Error occurring in caret when running on a cluster

2019-05-03 01:28发布

问题:

I am running the train function in caret on a cluster via doRedis. For the most part, it works, but every so often I get errors at the very end of this nature:

error calling combine function:
<simpleError: obj$state$numResults <= obj$state$numValues is not TRUE>

and

Error in names(resamples) <- gsub("^\\.", "", names(resamples)) : 
  attempt to set an attribute on NULL

when I run traceback() I get:

5: nominalTrainWorkflow(dat = trainData, info = trainInfo, method = method, 
       ppOpts = preProcess, ctrl = trControl, lev = classLevels, 
       ...)
4: train.default(x, y, weights = w, ...)
3: train(x, y, weights = w, ...)
2: train.formula(couple ~ ., training.balanced, method = "nnet", 
       preProcess = "range", tuneGrid = nnetGrid, MaxNWts = 2200)
1: caret::train(couple ~ ., training.balanced, method = "nnet", 
       preProcess = "range", tuneGrid = nnetGrid, MaxNWts = 2200)

These errors are not easily reproducible (i.e. they happen sometimes, but not consistently) and only occur at the end of the run. The stdout on the cluster shows all tasks running and completed, so I am a bit flummoxed.

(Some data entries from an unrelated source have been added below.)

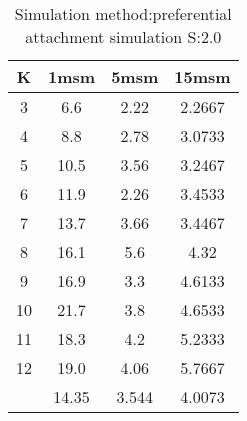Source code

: \begin{table}[H]
\centering
\begin{tabular}{c|ccc}
K &1msm &5msm &15msm\\
\hline
3 & 6.6 & 2.22 & 2.2667\\
4 & 8.8 & 2.78 & 3.0733\\
5 & 10.5 & 3.56 & 3.2467\\
6 & 11.9 & 2.26 & 3.4533\\
7 & 13.7 & 3.66 & 3.4467\\
8 & 16.1 & 5.6 & 4.32\\
9 & 16.9 & 3.3 & 4.6133\\
10 & 21.7 & 3.8 & 4.6533\\
11 & 18.3 & 4.2 & 5.2333\\
12 & 19.0 & 4.06 & 5.7667\\
\hline
& 14.35 & 3.544 & 4.0073\\
\end{tabular}
\caption{Simulation method:preferential attachment simulation S:2.0}
\label{tab:s2.0}
\end{table}

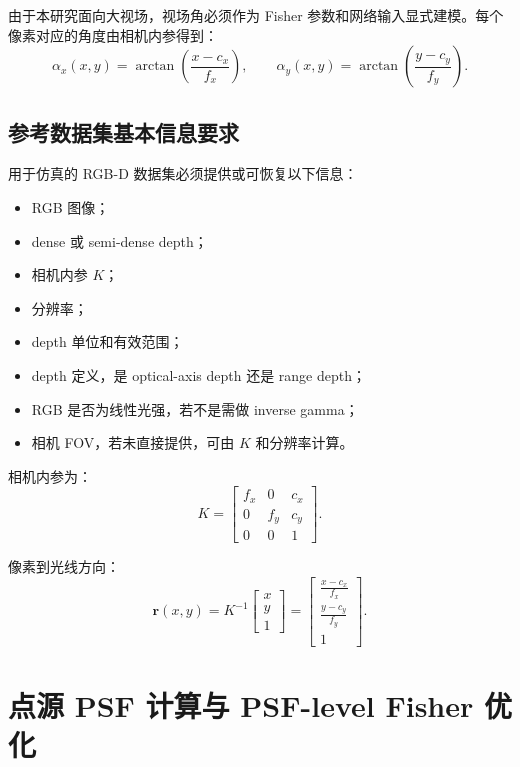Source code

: \documentclass[11pt,a4paper,fontset=none]{ctexart}
\begin{document}
由于本研究面向大视场，视场角必须作为 Fisher 参数和网络输入显式建模。每个像素对应的角度由相机内参得到：
\begin{equation}
  \alpha_x(x,y)=
  \arctan\left(\frac{x-c_x}{f_x}\right),
  \qquad
  \alpha_y(x,y)=
  \arctan\left(\frac{y-c_y}{f_y}\right).
\end{equation}

\subsection{参考数据集基本信息要求}

用于仿真的 RGB-D 数据集必须提供或可恢复以下信息：
\begin{itemize}
  \item RGB 图像；
  \item dense 或 semi-dense depth；
  \item 相机内参 $K$；
  \item 分辨率；
  \item depth 单位和有效范围；
  \item depth 定义，是 optical-axis depth 还是 range depth；
  \item RGB 是否为线性光强，若不是需做 inverse gamma；
  \item 相机 FOV，若未直接提供，可由 $K$ 和分辨率计算。
\end{itemize}

相机内参为：
\begin{equation}
  K=
  \begin{bmatrix}
  f_x&0&c_x\\
  0&f_y&c_y\\
  0&0&1
  \end{bmatrix}.
\end{equation}

像素到光线方向：
\begin{equation}
  \bm r(x,y)=
  K^{-1}
  \begin{bmatrix}
  x\\y\\1
  \end{bmatrix}
  =
  \begin{bmatrix}
  \frac{x-c_x}{f_x}\\
  \frac{y-c_y}{f_y}\\
  1
  \end{bmatrix}.
\end{equation}

\section{点源 PSF 计算与 PSF-level Fisher 优化}
\end{document}

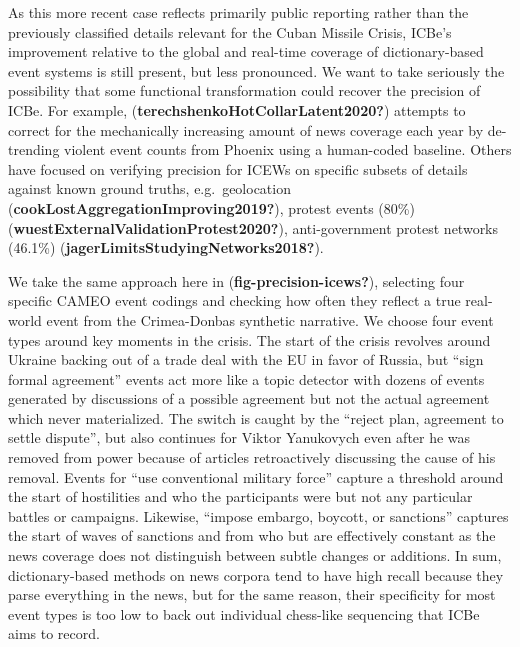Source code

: \documentclass{article}
\begin{document}
As this more recent case reflects primarily public reporting rather than
the previously classified details relevant for the Cuban Missile Crisis,
ICBe's improvement relative to the global and real-time coverage of
dictionary-based event systems is still present, but less pronounced. We
want to take seriously the possibility that some functional
transformation could recover the precision of ICBe. For example,
(\textbf{terechshenkoHotCollarLatent2020?}) attempts to correct for the
mechanically increasing amount of news coverage each year by de-trending
violent event counts from Phoenix using a human-coded baseline. Others
have focused on verifying precision for ICEWs on specific subsets of
details against known ground truths, e.g.~geolocation
(\textbf{cookLostAggregationImproving2019?}), protest events (80\%)
(\textbf{wuestExternalValidationProtest2020?}), anti-government protest
networks (46.1\%) (\textbf{jagerLimitsStudyingNetworks2018?}).

We take the same approach here in (\textbf{fig-precision-icews?}),
selecting four specific CAMEO event codings and checking how often they
reflect a true real-world event from the Crimea-Donbas synthetic
narrative. We choose four event types around key moments in the crisis.
The start of the crisis revolves around Ukraine backing out of a trade
deal with the EU in favor of Russia, but ``sign formal agreement''
events act more like a topic detector with dozens of events generated by
discussions of a possible agreement but not the actual agreement which
never materialized. The switch is caught by the ``reject plan, agreement
to settle dispute'', but also continues for Viktor Yanukovych even after
he was removed from power because of articles retroactively discussing
the cause of his removal. Events for ``use conventional military force''
capture a threshold around the start of hostilities and who the
participants were but not any particular battles or campaigns. Likewise,
``impose embargo, boycott, or sanctions'' captures the start of waves of
sanctions and from who but are effectively constant as the news coverage
does not distinguish between subtle changes or additions. In sum,
dictionary-based methods on news corpora tend to have high recall
because they parse everything in the news, but for the same reason,
their specificity for most event types is too low to back out individual
chess-like sequencing that ICBe aims to record.
\end{document}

Has anyone encountered these errors? and if so understand the cause and even better a fix?

回答1:

I imagine you've already solved this problem, but I ran into the same issue on my cluster consisting of linux and windows systems. I was running the server on ubuntu 14.04 and had noticed the warnings when starting the server service about having 'transparent huge pages' enabled in the linux kernel. I ignored that message and began running training exercises where most of the machines were maxed out with workers. I received the same error at the end of the run:

error calling combine function:
<simpleError: obj$state$numResults <= obj$state$numValues is not TRUE>

After a lot of head scratching and useless tinkering, I decided to address that warning by following the instructions here: http://ubuntuforums.org/showthread.php?t=2255151

Essentially, I installed hugeadm using:

sudo apt-get install hugeadm

Then disabled the transparent pages using:

hugeadm --thp-never

Note that this change will be undone on restart of the computer.

When I re-ran my training process it ran without any errors.

Hope that helps.

Cheers, Eric